Both devices implement two different APIs to accomplish the same task. The synchronous interface uses ioctl() commands; results of operations are returned when ioctl() returns. There is also an asynchronous interface based on simple read() and write() calls, where one uses write() to issue a command, followed by a later read() to obtain the results. The system calls involved are simple, but the data that is transferred is not: SCSI commands are executed by writing an sg_io_hdr structure to the device. The structure is complex in its own right, but it can also contain pointers to other ranges of user-space memory. Normally, a write() call will not access memory outside of the provided buffer; with these interfaces, instead, a write() call can cause accesses to memory almost anywhere in the address space.
The dangers of this kind of interface have become increasingly clear in recent years. In this case, there have been a few security issues related to indirect memory access through the SG devices. There is also the persistent concern that an attacker may succeed in convincing a setuid program to write the wrong thing to such a device, opening up another vulnerability. Worries about this kind of problem led to the recent rejection of the write-based filesystem mounting API. For SG, though, the interfaces have been established for a long time, so they cannot be withdrawn without breaking applications.
For bsg, though, that may not actually be the case.
In June, Jann Horn tried to harden these interfaces by adding more restrictions on the contexts in which they can be used. Almost as an aside, the changelog noted that, in the case of bsg, arbitrary access to memory can also happen in a release() call, when the file descriptor is being closed. That immediately set off a new round of alarms; even a legitimate user-space memory access can run into trouble at release time, when that memory may no longer be present. The results would be unpredictable — but they would be predictably bad.

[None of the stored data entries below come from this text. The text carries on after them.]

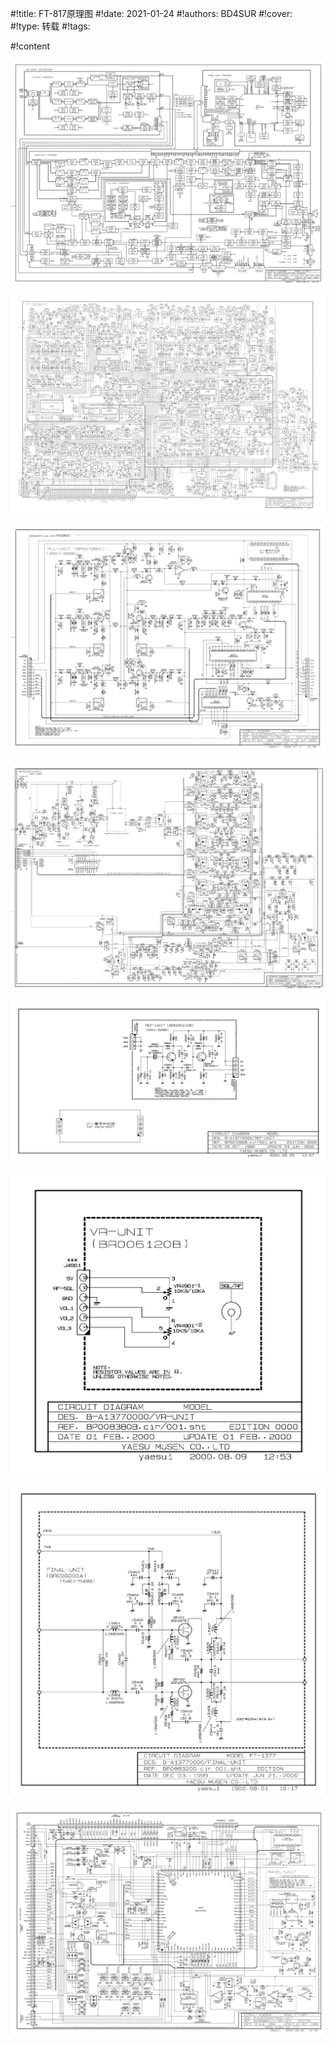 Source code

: #!title:    FT-817原理图
#!date:     2021-01-24
#!authors:  BD4SUR
#!cover:    
#!type:     转载
#!tags:     

#!content

![框图](./image/G9/rigs/ft-817/ft-817-block-diagram.png)

![ ](./image/G9/rigs/ft-817/ft-817-main-unit.png)

![ ](./image/G9/rigs/ft-817/ft-817-pll-unit.png)

![ ](./image/G9/rigs/ft-817/ft-817-pa-unit.png)

![ ](./image/G9/rigs/ft-817/ft-817-ref-unit.png)

![ ](./image/G9/rigs/ft-817/ft-817-vr-unit.png)

![ ](./image/G9/rigs/ft-817/ft-817-final-unit.png)

![ ](./image/G9/rigs/ft-817/ft-817-panel-unit.png)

There was some discussion about how this problem might be fixed, but it
didn't take long for Christoph Hellwig to suggest
that the asynchronous side of the bsg interface be removed
outright. There are reasons to believe that it is not actually being used
in the real world, some of which were described
by Douglas Gilbert, the maintainer of the sg interface. Among
other things, if two processes are issuing commands to the same device,
bsg is unable to keep the responses straight. "Once real
world users (needing an async SCSI (or general storage) pass-through) find
out about that bsg 'feature', they don't use it
". Horn did
some searching in the Debian
Code Search database and concluded that there were no users that needed
to be worried about.
The end result of the discussion is that Axboe has merged Hellwig's patch to remove the
asynchronous bsg functionality. The synchronous ioctl()-based
API, which does
not have the same problems (and which is actually used by applications),
will remain. Linus Torvalds has stated
that this patch should also be applied to the stable kernels as well. So,
unless some users of the asynchronous API come forward in the near future,
this particular feature will soon disappear.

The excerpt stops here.